Under the data protection law, employers, landlords, GPs, banks are all “data controllers” that can withhold the information they have about a person, campaigners said.
Campaigners argued that limits to data protection are permitted under the GDPR, but these have to be “narrow” and include safeguards to protect individuals.
In October 2019, however, the High Court ruled that the immigration control provision in the UK data protection act was not unlawful. The groups therefore decided to appeal the decision.
The Court of Appeal has now ruled that the immigration exemption is disproportionate and incompatible with the General Data Protection Regulation, the EU law on digital rights that forms the basis of the UK act. The Court said that law will have to change and will determine what remedies are needed to fix the problem at a hearing planned in summer.
“We welcome today’s judgment, especially as we represent millions of EU citizens who for the first time have to hand their personal data to the Home Office and its contractors to be able to stay in the UK,” said the3million co-founder Maike Bohn.
Millions of people are affected by the decision, including EU citizens who have to apply for settled status by June 30th to secure their post-Brexit rights in the UK. “Winning the appeal means we can hopefully reintroduce much-needed scrutiny so errors and data misuse cannot go undetected,” Bohn continued.
At an online event on Tuesday, Catherine Barnard, Professor of EU law at the University of Cambridge, noted many EU citizens, especially from Eastern Europe, do not trust state institutions and concerns about the possible misuse of their personal data has been cited in reseach as a reason why people are avoiding to apply for settled status.
“If the Government holds information about you, it should only be in the most exceptional circumstances that it is denied to you, such as during a criminal investigation. Treating all immigrants like criminals and suspects is simply wrong,” added Sahdya Darr, Open Rights Group’s immigration policy manager.
UK law ‘adequate’ for EU data transfer
From the name and address to bank and health records, the protection of personal data in the European Union is recognised under the Charter of Fundamental Rights and regulated by the GDPR.

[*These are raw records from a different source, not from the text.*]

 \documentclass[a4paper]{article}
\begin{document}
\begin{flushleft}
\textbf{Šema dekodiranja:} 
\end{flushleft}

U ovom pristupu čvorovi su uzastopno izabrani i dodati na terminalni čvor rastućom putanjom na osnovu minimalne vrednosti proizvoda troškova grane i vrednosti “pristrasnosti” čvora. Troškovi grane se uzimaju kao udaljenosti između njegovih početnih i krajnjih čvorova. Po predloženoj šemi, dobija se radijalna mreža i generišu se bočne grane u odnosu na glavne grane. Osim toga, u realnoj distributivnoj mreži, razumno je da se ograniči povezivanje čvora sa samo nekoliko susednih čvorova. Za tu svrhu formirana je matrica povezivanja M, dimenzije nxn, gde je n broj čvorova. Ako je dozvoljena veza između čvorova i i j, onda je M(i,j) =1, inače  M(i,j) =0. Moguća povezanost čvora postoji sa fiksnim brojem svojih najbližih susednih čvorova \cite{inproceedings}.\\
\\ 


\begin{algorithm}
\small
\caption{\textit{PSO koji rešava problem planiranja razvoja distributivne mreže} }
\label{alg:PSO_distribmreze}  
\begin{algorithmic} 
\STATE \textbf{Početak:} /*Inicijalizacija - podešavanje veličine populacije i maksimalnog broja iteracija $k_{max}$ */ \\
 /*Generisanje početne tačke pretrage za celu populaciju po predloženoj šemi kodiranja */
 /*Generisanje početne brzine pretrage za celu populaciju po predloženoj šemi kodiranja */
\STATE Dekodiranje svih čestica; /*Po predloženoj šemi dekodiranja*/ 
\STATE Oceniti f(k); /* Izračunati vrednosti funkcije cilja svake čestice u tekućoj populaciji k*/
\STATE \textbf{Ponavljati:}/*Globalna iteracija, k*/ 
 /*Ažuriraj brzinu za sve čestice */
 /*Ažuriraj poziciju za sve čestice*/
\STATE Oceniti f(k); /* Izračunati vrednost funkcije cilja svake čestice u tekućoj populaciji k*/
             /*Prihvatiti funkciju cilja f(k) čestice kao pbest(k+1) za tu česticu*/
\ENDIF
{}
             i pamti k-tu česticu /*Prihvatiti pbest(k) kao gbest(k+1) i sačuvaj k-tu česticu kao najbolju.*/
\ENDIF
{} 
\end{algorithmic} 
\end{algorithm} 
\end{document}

Personal data can be transferred from EU to non-EU countries such as the UK if their legislation is deemed “adequate”, meaning it guarantees a similar level of protection. Otherwise extra safeguards, such as encryption, contractual clauses and codes of conduct, are required.
As the UK has withdrawn from the Union, the EU is preparing to declare that British law guarantees “adequate” protection of personal information.
Because of concerns about the way data will be used, however, the European Commission has proposed for the first time to review the adequacy decision every four years.